Hominis Oblitus es el título madurado y poliédrico para una instalación honda, implicada.
En la obra pictórica de Enrique Martínez hay mucho de juego intelectual. Ofrece al receptor cuadros con una sucesión de tonos amables más que la alborada. Rojos cadmios, azules ultramar, amarillos narcisos y verdes del mejor abril actúan como un bálsamo órfico para miradas que se arriman a unos cuadros que hay que ver cerca, muy de cerca. Las escenas que refleja son también amables: cenas burguesas, bailes de salón, lugares amenos o secuencias circenses, aunque su interés no sea el de pintar ágapes ortodoxos, pasos al compás, locus amoenus o números de circo. Tras mesas, partituras, prados y carpas se muestran de soslayo las claves que sirven para entender el sentido último de cada uno de los cuadros.

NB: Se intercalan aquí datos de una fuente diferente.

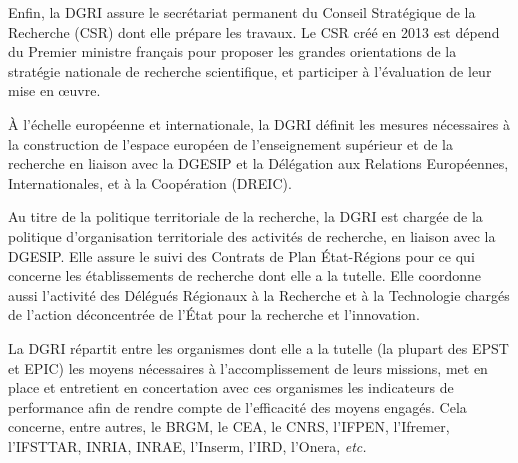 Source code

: Enfin, la DGRI assure le secr\'etariat permanent du Conseil Strat\'egique de la Recherche (CSR) dont elle pr\'epare les travaux.
Le CSR cr\'e\'e en 2013 est dépend du Premier ministre fran\c cais pour proposer les grandes orientations de la strat\'egie nationale de recherche scientifique, et participer \`a l'\'evaluation de leur mise en \oe uvre.

\`A l'\'echelle europ\'eenne et internationale, la DGRI d\'efinit les mesures n\'ecessaires \`a la construction de l'espace europ\'een de l'enseignement sup\'erieur et de la recherche en liaison avec la DGESIP et la D\'el\'egation aux Relations Europ\'eennes, Internationales, et \`a la Coop\'eration (DREIC).

Au titre de la politique territoriale de la recherche, la DGRI est charg\'ee de la politique d'organisation territoriale des activit\'es de recherche, en liaison avec la DGESIP. Elle assure le suivi des Contrats de Plan \'Etat-R\'egions pour ce qui concerne les \'etablissements de recherche dont elle a la tutelle.
Elle coordonne aussi l'activit\'e des D\'el\'egu\'es R\'egionaux \`a la Recherche et \`a la Technologie charg\'es de l'action d\'econcentr\'ee de l'\'Etat pour la recherche et l'innovation.

La DGRI r\'epartit entre les organismes dont elle a la tutelle (la
plupart des EPST et EPIC) les moyens n\'ecessaires \`a
l'accomplissement de leurs missions, met en place et entretient en
concertation avec ces organismes les indicateurs de performance afin
de rendre compte de l'efficacit\'e des moyens engag\'es. Cela
concerne, entre autres, le BRGM, le CEA, le CNRS,
l'IFPEN, l'Ifremer, l'IFSTTAR, INRIA, INRAE, l'Inserm, l'IRD, l'Onera, {\em etc.}

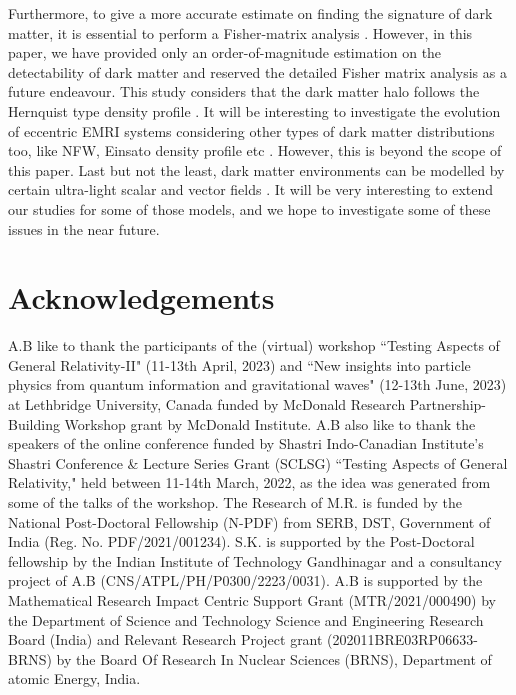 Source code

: \documentclass[11pt]{article}
\begin{document}
Furthermore, to give a more accurate estimate on finding the signature of dark matter, it is essential to perform a Fisher-matrix analysis \cite{Vallisneri:2007ev}. However, in this paper, we have provided only an order-of-magnitude estimation on the detectability of dark matter and reserved the detailed Fisher matrix analysis as a future endeavour.
This study considers that the dark matter halo follows the Hernquist type density profile \cite{1990ApJ...356..359H}. It will be interesting to investigate the evolution of eccentric EMRI systems considering other types of dark matter distributions too, like NFW, Einsato density profile etc \cite{Navarro:1995iw,Graham:2005xx,DeLuca:2023laa,Figueiredo:2023gas}. However, this is beyond the scope of this paper. Last but not the least, dark matter environments can be modelled by certain ultra-light scalar and vector fields \cite{Baryakhtar:2022hbu, Bhattacharyya:2023kbh, Cardoso:2018tly}. It will be very interesting to extend our studies for some of those models, and we hope to investigate some of these issues in the near future. 




\section*{Acknowledgements} 
A.B like to thank the participants of the (virtual) workshop ``Testing Aspects of  General Relativity-II" (11-13th April, 2023) and ``New insights into particle physics from quantum information and gravitational waves" (12-13th June, 2023) at Lethbridge University, Canada funded by McDonald Research Partnership-Building Workshop grant by McDonald Institute. A.B also like to thank the speakers of the online conference funded by Shastri Indo-Canadian Institute's Shastri Conference \& Lecture Series Grant (SCLSG) ``Testing Aspects of General Relativity," held between 11-14th March, 2022, as the idea was generated from some of the talks of the workshop. The Research of M.R. is funded by the National Post-Doctoral Fellowship (N-PDF) from SERB, DST, Government of India (Reg. No. PDF/2021/001234). S.K. is supported by the Post-Doctoral fellowship by the Indian Institute of Technology Gandhinagar and a consultancy project of A.B (CNS/ATPL/PH/P0300/2223/0031). A.B is supported by the Mathematical Research Impact Centric Support Grant (MTR/2021/000490) by the Department of Science and Technology Science and Engineering Research Board (India) and Relevant Research Project grant (202011BRE03RP06633-BRNS) by the Board Of Research In Nuclear Sciences (BRNS), Department of atomic Energy, India.
\end{document}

Enrique Martínez pinta sobre el olvido del hombre: una amnesia impuesta que actúa como lenitivo en una sociedad plagada de banalidades; para ello recurre al recuerdo, que adquiere en su obra el valor etimológico que supo darle su parónimo Jorge Manrique. El autor propone que recuerden las almas dormidas, que aviven el seso y despierten de la forma más efectiva: azuzándolas. Para ello requiere la participación activa del espectador, que debe abandonar la recepción desde indiferentes comodidades al uso.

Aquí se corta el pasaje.